From the entries below, count the lines with "mechanism". Write only the count.

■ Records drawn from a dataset
# # # # #

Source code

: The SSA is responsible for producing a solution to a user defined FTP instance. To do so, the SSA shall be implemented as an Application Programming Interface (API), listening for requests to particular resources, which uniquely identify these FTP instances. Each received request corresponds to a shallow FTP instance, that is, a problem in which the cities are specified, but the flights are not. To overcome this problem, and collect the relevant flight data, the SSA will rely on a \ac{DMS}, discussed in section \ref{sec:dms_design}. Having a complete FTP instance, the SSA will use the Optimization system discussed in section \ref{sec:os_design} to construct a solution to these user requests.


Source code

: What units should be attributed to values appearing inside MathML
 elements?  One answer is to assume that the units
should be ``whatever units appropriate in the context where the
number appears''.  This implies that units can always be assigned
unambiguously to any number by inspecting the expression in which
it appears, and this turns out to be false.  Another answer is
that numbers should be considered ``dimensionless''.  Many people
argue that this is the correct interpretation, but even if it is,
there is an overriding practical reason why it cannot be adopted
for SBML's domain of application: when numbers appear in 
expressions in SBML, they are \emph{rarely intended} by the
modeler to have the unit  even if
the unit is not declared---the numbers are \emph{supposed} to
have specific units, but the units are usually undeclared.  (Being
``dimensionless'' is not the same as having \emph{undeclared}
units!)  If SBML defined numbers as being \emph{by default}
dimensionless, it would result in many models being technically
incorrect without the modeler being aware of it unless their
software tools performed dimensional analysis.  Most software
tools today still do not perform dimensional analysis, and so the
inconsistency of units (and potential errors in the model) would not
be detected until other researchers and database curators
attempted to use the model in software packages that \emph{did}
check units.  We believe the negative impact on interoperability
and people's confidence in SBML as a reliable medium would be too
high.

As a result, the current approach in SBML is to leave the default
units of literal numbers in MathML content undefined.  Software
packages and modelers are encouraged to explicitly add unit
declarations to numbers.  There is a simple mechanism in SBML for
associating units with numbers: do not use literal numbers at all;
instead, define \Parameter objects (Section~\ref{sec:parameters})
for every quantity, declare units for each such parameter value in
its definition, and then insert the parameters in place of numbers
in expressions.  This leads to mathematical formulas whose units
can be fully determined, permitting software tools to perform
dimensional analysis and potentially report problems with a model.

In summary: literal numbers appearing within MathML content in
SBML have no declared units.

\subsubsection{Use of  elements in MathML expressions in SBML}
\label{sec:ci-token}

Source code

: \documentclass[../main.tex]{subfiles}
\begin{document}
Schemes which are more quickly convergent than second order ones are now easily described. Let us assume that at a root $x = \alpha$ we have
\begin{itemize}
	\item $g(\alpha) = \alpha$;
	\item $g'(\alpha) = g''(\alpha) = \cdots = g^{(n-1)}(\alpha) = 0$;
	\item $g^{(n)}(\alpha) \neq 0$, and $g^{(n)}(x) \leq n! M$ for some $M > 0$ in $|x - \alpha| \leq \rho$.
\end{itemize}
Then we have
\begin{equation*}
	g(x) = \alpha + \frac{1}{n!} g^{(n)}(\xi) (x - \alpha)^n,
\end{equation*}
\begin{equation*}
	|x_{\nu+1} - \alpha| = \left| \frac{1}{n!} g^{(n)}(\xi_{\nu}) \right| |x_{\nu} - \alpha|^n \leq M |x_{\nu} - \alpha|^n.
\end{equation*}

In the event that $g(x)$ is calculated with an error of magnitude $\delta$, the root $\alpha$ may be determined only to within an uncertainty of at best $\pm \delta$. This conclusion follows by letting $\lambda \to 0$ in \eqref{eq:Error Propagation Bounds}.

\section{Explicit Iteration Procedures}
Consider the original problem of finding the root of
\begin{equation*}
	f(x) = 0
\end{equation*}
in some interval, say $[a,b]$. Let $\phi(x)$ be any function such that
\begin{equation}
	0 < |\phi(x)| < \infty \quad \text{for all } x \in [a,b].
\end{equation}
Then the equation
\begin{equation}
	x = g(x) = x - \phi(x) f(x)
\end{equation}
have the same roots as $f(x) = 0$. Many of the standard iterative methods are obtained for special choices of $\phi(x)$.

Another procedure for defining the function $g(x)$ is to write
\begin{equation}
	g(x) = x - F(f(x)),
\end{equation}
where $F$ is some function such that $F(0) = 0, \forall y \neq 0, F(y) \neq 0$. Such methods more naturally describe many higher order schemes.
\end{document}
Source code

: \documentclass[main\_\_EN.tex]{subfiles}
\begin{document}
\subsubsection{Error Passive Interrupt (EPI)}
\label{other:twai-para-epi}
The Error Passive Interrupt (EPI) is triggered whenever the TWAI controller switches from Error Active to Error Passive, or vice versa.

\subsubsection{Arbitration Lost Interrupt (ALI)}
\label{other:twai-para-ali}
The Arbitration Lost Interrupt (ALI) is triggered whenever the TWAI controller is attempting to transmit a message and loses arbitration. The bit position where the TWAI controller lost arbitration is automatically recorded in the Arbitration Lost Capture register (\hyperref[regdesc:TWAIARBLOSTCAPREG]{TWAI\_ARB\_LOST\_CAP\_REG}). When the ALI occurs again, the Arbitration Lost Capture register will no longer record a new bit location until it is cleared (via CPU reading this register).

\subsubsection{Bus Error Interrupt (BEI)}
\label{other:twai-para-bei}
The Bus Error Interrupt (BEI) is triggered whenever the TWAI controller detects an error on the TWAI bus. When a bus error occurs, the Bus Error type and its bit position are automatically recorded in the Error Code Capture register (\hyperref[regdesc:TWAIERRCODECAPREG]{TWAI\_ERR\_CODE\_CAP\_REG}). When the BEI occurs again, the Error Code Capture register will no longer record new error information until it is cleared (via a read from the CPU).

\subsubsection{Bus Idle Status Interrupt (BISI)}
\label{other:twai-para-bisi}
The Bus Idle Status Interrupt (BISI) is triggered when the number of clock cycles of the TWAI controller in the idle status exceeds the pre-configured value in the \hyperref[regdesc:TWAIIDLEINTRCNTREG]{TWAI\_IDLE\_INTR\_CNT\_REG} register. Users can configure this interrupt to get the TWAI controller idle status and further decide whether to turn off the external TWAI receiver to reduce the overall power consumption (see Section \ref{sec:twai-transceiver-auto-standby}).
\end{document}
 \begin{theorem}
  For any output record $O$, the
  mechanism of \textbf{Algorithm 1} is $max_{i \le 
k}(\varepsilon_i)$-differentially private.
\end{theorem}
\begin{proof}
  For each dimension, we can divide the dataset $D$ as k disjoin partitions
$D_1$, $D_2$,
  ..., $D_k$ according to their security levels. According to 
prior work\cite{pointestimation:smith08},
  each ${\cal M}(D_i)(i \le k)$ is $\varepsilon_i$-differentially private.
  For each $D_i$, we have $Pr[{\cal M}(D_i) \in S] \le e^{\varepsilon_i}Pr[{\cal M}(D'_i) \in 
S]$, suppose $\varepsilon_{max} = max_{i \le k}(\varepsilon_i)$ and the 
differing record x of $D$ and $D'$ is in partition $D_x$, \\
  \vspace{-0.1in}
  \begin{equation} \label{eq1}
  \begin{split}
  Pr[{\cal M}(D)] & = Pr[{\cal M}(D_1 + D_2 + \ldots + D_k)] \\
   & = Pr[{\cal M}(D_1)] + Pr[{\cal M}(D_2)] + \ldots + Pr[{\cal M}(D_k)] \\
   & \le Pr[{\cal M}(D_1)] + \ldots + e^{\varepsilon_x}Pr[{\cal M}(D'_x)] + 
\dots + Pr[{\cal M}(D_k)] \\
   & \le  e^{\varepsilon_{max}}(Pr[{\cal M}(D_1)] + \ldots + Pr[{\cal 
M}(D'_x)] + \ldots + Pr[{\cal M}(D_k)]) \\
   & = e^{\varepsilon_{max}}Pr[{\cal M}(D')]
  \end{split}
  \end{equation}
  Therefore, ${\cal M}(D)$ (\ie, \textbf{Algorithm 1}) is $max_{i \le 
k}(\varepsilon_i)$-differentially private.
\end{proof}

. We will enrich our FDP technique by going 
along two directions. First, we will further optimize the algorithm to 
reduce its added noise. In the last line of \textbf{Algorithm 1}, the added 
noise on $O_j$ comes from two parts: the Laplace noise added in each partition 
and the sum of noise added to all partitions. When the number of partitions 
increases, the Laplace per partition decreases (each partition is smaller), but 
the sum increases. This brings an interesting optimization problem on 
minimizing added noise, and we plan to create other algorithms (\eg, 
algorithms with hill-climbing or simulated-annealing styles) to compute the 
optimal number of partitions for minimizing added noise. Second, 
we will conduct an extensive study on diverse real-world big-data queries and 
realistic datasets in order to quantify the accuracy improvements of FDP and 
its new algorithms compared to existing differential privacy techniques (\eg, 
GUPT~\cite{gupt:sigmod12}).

# # # # #

■ ANSWER TO THIS TASK
2